# A good timer?



## troutsniffer (Dec 10, 2015)

I Bought a glo timer double grounded mechanical timer about 5 months ago for my tank in my bedroom, damn thing woke me up last night making a awful grinding sound. Typically I buy timers from the dollar store, they make a tiny bit of noise but nothing compared to this piece of crap. What timer should I get now, I want a digital one but haven't found one I trust with two grounded outlets.


----------



## dino (Aug 29, 2011)

I normally buy a power bar that has one built in because the digital ones are really pricey


----------



## The Guy (Nov 26, 2010)

I use the Noma brand digital timers they are fully grounded units, Home Depot has them, not cheap but they won't keep you awake at night. :lol:


----------



## VElderton (Jun 3, 2015)

I like the Glo double plug type ... have used them a number of times too bad your's broke. I have also used the ZooMed type built into the power bar type as well. Both of these are mechanical-type. 

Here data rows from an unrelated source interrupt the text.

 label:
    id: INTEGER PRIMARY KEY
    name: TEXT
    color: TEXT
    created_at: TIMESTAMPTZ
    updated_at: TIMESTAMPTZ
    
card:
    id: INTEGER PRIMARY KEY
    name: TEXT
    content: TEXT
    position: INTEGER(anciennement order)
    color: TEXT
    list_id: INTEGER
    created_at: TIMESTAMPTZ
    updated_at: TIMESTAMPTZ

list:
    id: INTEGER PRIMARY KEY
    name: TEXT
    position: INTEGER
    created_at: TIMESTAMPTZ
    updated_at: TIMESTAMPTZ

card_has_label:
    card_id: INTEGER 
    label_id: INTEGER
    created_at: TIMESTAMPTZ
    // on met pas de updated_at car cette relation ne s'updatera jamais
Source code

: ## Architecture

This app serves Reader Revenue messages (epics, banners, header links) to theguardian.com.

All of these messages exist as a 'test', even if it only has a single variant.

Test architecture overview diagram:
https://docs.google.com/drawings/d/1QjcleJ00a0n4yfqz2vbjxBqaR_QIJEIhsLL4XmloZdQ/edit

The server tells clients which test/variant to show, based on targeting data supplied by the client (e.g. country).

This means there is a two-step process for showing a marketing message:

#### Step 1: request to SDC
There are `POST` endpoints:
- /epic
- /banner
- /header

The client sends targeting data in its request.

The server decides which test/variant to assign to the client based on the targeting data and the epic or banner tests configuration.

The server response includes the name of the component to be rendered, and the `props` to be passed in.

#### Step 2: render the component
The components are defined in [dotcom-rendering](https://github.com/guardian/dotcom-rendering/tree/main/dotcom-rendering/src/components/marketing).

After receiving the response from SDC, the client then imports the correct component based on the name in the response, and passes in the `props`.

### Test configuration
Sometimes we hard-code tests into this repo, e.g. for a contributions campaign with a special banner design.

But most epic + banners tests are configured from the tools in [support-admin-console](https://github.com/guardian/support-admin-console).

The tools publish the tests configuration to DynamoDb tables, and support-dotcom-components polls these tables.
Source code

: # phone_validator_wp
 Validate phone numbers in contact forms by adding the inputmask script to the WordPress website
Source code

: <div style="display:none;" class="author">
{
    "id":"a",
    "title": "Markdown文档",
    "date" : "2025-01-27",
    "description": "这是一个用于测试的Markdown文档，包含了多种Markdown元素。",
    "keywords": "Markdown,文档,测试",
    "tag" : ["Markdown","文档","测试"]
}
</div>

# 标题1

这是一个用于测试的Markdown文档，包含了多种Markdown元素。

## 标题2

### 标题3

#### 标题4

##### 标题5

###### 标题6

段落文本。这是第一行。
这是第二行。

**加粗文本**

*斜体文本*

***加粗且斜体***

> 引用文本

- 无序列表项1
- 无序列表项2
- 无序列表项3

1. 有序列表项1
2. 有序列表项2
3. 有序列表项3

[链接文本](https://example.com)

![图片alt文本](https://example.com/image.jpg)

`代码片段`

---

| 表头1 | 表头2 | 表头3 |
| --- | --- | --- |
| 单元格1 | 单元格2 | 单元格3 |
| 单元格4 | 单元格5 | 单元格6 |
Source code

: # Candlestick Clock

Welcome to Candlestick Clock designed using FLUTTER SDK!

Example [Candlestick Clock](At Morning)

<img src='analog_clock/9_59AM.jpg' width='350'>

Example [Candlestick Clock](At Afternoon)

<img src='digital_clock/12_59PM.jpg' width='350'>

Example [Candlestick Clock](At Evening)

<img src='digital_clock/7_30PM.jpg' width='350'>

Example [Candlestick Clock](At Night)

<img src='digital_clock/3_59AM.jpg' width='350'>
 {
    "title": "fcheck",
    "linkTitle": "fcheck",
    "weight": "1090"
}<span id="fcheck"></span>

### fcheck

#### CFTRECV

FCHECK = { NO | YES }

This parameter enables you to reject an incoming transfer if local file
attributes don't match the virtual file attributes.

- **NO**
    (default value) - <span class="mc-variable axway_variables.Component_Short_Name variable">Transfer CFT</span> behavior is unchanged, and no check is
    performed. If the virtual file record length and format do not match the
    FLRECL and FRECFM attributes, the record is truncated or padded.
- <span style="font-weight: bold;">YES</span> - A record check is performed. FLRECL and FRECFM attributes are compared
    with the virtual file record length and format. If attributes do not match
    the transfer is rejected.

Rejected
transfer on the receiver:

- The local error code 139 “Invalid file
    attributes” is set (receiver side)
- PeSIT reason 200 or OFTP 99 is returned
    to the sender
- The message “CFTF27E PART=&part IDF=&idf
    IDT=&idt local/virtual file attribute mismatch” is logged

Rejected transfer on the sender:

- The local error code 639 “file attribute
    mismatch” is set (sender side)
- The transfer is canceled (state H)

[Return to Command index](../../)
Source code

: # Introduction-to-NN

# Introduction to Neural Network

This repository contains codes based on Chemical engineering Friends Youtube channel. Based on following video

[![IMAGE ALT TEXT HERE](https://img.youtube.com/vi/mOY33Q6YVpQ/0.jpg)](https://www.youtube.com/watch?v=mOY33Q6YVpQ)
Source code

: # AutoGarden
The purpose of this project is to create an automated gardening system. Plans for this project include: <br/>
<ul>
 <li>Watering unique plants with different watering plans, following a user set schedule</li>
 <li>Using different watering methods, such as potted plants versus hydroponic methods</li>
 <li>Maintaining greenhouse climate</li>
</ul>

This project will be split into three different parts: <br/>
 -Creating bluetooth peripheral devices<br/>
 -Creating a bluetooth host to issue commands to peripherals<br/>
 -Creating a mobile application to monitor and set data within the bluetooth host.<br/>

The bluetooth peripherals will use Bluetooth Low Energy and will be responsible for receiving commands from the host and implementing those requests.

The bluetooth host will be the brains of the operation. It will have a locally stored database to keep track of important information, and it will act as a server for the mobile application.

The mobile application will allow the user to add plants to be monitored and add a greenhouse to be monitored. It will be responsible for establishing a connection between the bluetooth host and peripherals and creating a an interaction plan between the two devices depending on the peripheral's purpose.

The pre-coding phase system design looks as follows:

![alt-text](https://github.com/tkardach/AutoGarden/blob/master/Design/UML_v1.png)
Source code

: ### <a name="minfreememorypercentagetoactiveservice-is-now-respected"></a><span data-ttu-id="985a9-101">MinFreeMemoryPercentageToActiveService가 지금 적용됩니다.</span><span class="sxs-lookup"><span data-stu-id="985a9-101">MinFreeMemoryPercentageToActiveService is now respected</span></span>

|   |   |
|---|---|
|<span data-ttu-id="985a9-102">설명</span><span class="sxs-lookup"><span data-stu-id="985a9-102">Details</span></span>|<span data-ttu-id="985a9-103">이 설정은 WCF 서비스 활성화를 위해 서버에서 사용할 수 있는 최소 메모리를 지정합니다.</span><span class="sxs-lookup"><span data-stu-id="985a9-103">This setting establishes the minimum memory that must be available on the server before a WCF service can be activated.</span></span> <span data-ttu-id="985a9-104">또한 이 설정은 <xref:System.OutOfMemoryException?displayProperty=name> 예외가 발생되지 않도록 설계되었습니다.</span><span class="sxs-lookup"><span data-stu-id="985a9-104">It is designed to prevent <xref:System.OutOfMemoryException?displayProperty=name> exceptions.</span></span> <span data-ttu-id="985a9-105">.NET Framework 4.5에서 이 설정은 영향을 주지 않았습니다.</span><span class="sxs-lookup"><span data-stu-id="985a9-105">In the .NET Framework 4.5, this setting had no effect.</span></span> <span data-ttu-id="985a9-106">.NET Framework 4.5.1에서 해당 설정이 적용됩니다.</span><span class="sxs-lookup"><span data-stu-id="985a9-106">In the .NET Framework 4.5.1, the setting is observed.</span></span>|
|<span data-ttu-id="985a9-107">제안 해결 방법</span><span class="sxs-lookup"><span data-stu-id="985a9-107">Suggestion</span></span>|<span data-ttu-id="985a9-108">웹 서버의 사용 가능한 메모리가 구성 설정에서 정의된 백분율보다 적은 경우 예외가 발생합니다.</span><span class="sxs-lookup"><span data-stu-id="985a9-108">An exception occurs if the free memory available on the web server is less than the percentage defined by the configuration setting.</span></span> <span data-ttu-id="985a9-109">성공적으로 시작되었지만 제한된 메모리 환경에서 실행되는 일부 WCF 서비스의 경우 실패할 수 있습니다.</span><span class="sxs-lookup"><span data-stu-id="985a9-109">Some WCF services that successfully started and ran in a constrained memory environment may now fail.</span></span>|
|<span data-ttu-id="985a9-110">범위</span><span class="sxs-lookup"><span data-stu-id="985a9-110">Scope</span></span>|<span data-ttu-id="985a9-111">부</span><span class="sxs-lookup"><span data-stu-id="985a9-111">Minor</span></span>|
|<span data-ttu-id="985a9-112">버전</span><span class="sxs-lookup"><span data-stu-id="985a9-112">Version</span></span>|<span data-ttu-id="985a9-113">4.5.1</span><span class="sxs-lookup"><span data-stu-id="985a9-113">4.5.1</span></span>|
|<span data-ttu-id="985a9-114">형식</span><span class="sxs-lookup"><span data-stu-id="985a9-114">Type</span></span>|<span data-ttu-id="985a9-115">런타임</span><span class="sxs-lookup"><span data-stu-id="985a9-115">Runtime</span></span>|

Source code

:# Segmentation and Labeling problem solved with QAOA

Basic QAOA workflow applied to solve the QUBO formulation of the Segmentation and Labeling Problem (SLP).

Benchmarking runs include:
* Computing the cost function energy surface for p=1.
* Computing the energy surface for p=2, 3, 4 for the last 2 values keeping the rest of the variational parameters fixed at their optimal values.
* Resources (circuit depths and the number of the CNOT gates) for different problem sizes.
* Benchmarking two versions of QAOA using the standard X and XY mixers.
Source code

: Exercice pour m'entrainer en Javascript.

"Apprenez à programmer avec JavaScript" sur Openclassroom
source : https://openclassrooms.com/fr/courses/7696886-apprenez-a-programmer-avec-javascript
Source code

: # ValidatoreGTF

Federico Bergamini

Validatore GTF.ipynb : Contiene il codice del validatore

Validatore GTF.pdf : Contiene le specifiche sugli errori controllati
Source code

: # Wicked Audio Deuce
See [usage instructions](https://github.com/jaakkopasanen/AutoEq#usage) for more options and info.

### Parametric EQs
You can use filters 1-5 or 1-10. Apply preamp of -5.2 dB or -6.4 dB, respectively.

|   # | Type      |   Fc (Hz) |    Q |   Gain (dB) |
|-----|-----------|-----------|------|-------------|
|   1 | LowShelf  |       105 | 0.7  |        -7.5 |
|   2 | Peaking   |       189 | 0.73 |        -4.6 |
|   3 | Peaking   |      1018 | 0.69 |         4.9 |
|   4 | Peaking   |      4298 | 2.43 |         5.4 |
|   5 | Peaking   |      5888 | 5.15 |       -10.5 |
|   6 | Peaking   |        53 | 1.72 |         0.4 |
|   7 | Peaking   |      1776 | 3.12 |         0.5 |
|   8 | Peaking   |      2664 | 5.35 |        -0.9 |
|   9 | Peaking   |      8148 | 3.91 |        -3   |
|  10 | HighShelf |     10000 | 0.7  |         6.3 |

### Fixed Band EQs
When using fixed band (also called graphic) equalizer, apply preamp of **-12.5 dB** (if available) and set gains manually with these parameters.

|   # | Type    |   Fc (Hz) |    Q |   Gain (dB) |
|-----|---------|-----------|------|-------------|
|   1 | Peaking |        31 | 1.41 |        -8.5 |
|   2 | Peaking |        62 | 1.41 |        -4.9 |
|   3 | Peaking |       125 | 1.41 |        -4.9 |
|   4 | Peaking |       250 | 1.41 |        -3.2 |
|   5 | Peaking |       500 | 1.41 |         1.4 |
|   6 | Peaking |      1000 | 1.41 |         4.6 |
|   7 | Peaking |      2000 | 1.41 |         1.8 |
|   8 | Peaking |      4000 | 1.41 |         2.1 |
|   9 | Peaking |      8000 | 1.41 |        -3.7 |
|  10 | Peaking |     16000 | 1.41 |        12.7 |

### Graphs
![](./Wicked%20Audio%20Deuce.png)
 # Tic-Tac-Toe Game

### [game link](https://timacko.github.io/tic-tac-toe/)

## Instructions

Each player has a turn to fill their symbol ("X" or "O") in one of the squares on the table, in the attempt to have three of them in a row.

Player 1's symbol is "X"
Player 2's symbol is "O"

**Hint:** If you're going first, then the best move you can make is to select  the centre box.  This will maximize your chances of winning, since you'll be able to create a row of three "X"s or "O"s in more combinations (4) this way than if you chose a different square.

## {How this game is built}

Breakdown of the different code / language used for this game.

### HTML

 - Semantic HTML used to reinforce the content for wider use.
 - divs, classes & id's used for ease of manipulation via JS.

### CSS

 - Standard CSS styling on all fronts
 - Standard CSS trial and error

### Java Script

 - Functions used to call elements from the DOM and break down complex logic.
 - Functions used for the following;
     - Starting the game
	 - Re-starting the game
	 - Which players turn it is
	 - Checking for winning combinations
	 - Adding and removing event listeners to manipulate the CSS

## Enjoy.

I was just London Drugs and saw a Globe digital timer with grounded - 3 prong plug for $19.99 

Hope this helps.


----------



## troutsniffer (Dec 10, 2015)

VElderton said:


> I like the Glo double plug type ... have used them a number of times too bad your's broke. I have also used the ZooMed type built into the power bar type as well. Both of these are mechanical-type.
> 
> I was just London Drugs and saw a Globe digital timer with grounded - 3 prong plug for $19.99
> 
> Hope this helps.


I know I liked mine, although the size didn't help, it worked perfect but then outta nowhere grinding noise. I may take it apart and see if I can fix that. If not, some of the suggestions here help. Thanks everyone.


----------